The extensive use of medication for “personality disorders” has been linked to the emotions of clinicians. Feelings of hopelessness and powerlessness when working with people in significant distress can drive prescribing (RCP, 2020; Martean and Evans, 2014; Gunderson and Choi-Kain, 2018). This can be a teleological gesture, where “doing” and modifications to the physical world are felt necessary to communicate (Bateman and Fonagy, 2016). A prescription of clozapine could thus be viewed as a relational tool. As a drug has been prescribed, it at least looks like someone cares enough to do something. Psychiatrists have acknowledged feeling a pressure to prescribe to facilitate doctor–patient relationships (Martean and Evans, 2014). Gunderson and Choi-Kain (2018) echoed this, commenting that “clinical experience has shown that medications can help build an alliance.” Martean and Evans (2014) go further recognising that the NICE guidelines do not take into account the clinical and relational pressures inherent in the prescribing of medication. While they call for the NICE guidelines to be reviewed to take these into account, we would suggest that if an aim is to reduce inappropriate prescriptions, patients are better served by helping prescribers hold to the existing guidelines. The solution to the pressure to prescribe cannot be redefining appropriateness to include appeasement and relationship building, especially when the side effects are potentially lethal.

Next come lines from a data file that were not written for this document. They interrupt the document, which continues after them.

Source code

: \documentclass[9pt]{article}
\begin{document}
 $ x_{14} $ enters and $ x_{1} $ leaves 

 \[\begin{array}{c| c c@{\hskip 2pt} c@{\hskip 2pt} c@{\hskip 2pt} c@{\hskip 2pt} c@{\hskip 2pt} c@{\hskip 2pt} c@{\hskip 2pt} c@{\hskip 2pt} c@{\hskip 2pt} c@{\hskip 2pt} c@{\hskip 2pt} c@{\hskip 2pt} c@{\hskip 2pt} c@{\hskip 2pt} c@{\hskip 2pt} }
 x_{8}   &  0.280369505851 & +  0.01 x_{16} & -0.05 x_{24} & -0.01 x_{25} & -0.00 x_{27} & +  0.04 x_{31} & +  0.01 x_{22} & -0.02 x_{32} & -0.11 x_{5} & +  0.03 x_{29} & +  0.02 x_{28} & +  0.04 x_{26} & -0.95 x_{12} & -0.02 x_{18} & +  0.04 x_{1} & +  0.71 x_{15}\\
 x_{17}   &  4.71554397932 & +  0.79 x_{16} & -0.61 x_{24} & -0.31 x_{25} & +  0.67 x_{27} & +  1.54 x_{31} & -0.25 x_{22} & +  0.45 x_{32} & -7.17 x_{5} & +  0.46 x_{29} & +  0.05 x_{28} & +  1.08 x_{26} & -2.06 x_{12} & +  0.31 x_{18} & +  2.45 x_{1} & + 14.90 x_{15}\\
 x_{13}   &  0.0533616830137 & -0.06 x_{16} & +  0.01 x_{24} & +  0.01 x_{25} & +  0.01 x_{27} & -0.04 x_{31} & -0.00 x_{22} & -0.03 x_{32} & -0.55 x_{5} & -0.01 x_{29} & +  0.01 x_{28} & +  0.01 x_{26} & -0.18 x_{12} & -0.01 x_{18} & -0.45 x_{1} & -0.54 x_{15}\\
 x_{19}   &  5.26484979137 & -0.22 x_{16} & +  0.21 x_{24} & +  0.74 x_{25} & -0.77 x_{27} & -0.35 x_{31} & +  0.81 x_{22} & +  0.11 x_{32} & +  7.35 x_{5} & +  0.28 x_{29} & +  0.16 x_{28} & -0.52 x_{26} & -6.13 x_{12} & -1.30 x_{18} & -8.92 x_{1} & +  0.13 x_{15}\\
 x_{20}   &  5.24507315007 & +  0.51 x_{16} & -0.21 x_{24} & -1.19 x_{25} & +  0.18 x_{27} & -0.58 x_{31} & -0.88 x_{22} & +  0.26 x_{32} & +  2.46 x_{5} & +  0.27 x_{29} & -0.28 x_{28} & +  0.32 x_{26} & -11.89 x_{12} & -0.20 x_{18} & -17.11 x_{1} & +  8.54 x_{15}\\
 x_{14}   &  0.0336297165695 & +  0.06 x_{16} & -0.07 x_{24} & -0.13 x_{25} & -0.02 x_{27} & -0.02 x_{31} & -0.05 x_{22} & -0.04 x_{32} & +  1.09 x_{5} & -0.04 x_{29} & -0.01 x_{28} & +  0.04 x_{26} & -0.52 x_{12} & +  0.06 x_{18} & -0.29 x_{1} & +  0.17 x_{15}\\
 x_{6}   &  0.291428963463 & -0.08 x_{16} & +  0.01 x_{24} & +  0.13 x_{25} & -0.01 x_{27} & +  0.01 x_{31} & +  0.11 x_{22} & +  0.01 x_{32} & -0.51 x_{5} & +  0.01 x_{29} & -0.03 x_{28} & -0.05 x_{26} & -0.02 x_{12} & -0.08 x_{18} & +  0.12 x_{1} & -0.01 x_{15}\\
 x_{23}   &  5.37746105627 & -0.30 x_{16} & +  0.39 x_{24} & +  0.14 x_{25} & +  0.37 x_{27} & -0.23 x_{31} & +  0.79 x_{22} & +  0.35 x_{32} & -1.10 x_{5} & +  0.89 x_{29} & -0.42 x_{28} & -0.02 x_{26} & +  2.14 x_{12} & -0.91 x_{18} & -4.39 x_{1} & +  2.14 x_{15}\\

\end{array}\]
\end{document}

Prescribing may at times reassure clinicians more than it helps patients. This pressure can result in defensive psychiatry where a fear of getting it wrong “can prompt decision making which goes beyond patient-centred morality, moving from doing the right thing, and into the territory of being seen to do the right thing” (Warrender, 2018). While understandable, it is not clear whether this intervention is based on a scientific rationale or is teleological – a “heroic surgical attack' […] a frenzy of treatments each carrying more danger for the patient than the last, often involving him in varying degrees of unconsciousness, near death, pain, anxiety, mutilation, or poisoning” (Main, 1957).

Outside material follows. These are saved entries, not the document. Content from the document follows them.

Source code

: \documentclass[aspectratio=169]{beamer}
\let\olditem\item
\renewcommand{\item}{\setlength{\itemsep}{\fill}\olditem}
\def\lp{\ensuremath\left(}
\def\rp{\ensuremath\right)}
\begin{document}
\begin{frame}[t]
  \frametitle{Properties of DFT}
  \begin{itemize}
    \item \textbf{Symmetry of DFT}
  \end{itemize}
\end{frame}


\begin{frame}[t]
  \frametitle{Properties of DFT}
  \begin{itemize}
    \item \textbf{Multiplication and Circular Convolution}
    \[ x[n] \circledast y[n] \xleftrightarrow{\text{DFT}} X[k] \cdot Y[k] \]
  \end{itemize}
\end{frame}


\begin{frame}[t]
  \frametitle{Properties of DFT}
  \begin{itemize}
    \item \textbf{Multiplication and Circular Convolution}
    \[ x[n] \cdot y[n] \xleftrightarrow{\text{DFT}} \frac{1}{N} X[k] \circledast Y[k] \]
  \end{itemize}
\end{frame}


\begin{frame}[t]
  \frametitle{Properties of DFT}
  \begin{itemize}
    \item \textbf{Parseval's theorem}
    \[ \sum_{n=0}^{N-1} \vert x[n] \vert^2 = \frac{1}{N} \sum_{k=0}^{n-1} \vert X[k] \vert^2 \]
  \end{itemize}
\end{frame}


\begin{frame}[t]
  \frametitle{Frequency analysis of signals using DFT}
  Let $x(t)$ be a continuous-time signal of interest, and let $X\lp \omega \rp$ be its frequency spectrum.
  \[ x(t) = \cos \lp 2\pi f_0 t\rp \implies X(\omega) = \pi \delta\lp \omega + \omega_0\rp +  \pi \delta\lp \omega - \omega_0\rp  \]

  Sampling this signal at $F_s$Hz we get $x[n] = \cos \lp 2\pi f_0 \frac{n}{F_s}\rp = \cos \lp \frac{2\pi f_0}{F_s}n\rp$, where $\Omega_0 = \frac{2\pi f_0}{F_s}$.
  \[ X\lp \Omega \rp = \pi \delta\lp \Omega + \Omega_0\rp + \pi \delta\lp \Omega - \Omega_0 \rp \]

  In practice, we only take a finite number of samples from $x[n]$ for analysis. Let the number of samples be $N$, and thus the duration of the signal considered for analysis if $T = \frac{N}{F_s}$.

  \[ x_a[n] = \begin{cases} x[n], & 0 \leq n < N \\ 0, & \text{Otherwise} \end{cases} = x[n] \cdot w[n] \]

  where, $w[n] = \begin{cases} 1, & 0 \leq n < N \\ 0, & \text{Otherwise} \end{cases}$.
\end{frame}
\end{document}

The absence of concerns in published literature prompts us to share our concerns for the young women we see compelled to take this medication in locked rehabilitation settings. There are concerns around the over-prescription of psychotropic medication for this population in general (Paton et al., 2015; Crawford et al., 2011). The women we meet are rarely aware that their medication is not licenced for their diagnosis. They often have little knowledge of the side effects of their medications or their severity. They are unaware of the sedative qualities and the staff seem also unaware, filling the patient’s notes with comments such as “wouldn’t get out of bed” or “unmotivated.” The patients do not know that taking their medication goes against NICE or Royal College of Psychiatrists (RCP) recommendations (NICE, 2009; RCP, 2020). Given this we argue that the patients are not giving informed consent. It is possible that all of this information has been given but if this is the case, we have never seen it documented.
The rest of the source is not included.